Leona Cummings

Polk County History Woman of the Year







Leona Cummings


I am what you call a full-blooded Swede. My dad, Samuel Lindquist was born in this country, but his parents and brother were born in Sweden. My mom, Annie Lundeen’s grandparents also came over from Sweden. There is a Lundeen Road off of “48” named after the family. Both of my parent’s attended Round Lake School and The Swedish Lutheran Church at Trade Lake (Zion) in Burnett County. With roots like that, I was meant to be a talker, an eater and a stubborn Swede.


I was born in 1928 on a farm that the Lundquist family homesteaded and was later lost in the depression years. Today my family would have been called needy or poor. In those days it was not noticeable, as everyone was in the same boat and it was accepted as a way of life.

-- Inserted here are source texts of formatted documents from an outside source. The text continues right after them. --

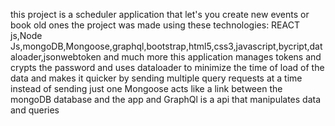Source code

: this project is a scheduler application that let's you create new events or book old ones 
the project was made using these technologies:
REACT js,Node Js,mongoDB,Mongoose,graphql,bootstrap,html5,css3,javascript,bycript,dataloader,jsonwebtoken and much more
this application manages tokens and crypts the password 
and uses dataloader to minimize the time of load of the data and makes it quicker by sending multiple query requests at a time instead of sending just one
Mongoose acts like a link between the mongoDB database and the app
and GraphQl is a api that manipulates data and queries 

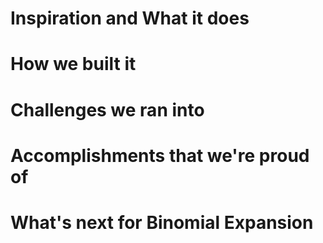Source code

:# Inspiration and What it does


# How we built it


# Challenges we ran into


# Accomplishments that we're proud of


# What's next for Binomial Expansion

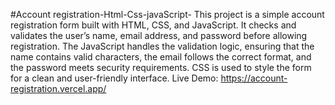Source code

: #Account registration-Html-Css-javaScript-
This project is a simple account registration form built with HTML, CSS, and JavaScript. It checks and validates the user’s name, email address, and password before allowing registration. The JavaScript handles the validation logic, ensuring that the name contains valid characters, the email follows the correct format, and the password meets security requirements. CSS is used to style the form for a clean and user-friendly interface.
Live Demo: https://account-registration.vercel.app/
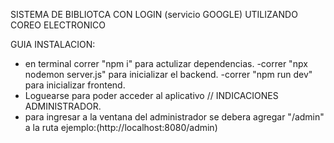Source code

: SISTEMA DE BIBLIOTCA CON LOGIN (servicio GOOGLE) UTILIZANDO COREO ELECTRONICO

GUIA INSTALACION: 

- en terminal correr "npm i" para actulizar dependencias.
-correr "npx nodemon server.js" para inicializar el backend.
-correr "npm run dev" para inicializar frontend.
- Loguearse para poder acceder al aplicativo
//
INDICACIONES ADMINISTRADOR.
- para ingresar a la ventana del administrador se debera agregar "/admin" a la ruta ejemplo:(http://localhost:8080/admin)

We lived off the land and rented a number of different homes in Polk County. The rent was sometimes ten dollars a month and not always paid on time. My dad worked at a feed mill in Frederic a number of years and some summers my mom would walk two miles to town to work at Stokleys Canning Factory during the summer months. We were five kids; Carmond, Elaine (Johnson), Deloris (Peterson), myself, and Gloriann (Jones) and we all had jobs early in our lives. I was twelve years old when I started my first job as a hired girl on the Walter Lindh farm. I milked cows by hand, washed the separator, the dishes, the clothes and the face of a little girl.


I had Sunday’s off and I walked home for the day. I was paid $1.25 a week. I was treated as one of the family and I never felt that I was missing out on one single thing. I also worked in town for Gust Johnson’s. Mrs. Johnson worked for the telephone Company and I took care of a child and made supper. I moved back home when I was fifteen years old. I had money in the bank, knew the meaning of caring, sharing responsibility and appreciation.


I started working at Hagberg’s Store in Frederic when at fifteen years of age. I had to send to the state for a special permit to work. I worked there six and one-half years. I married Royce Cumming in 1950 and then worked as a bookkeeper for the electric company until we started our family in 1954. I was a stay at home mom for our four sons, Jeffrey, Jon, Jay and Gene.


Royce hauled logs until we started our family business of a sawmill. I still do all the bookwork for our business known as Cumming Lumber Company, Incorporated.


All of these jobs molded my life. The recipe I use most often was written by my grade school teacher, Inez Nelson in my autograph book in 1939:


                           True worth is in being, not in seeming,

                                  In doing each day that goes by, some

                            Little good not in dreaming, of great

                            Things to do by and by.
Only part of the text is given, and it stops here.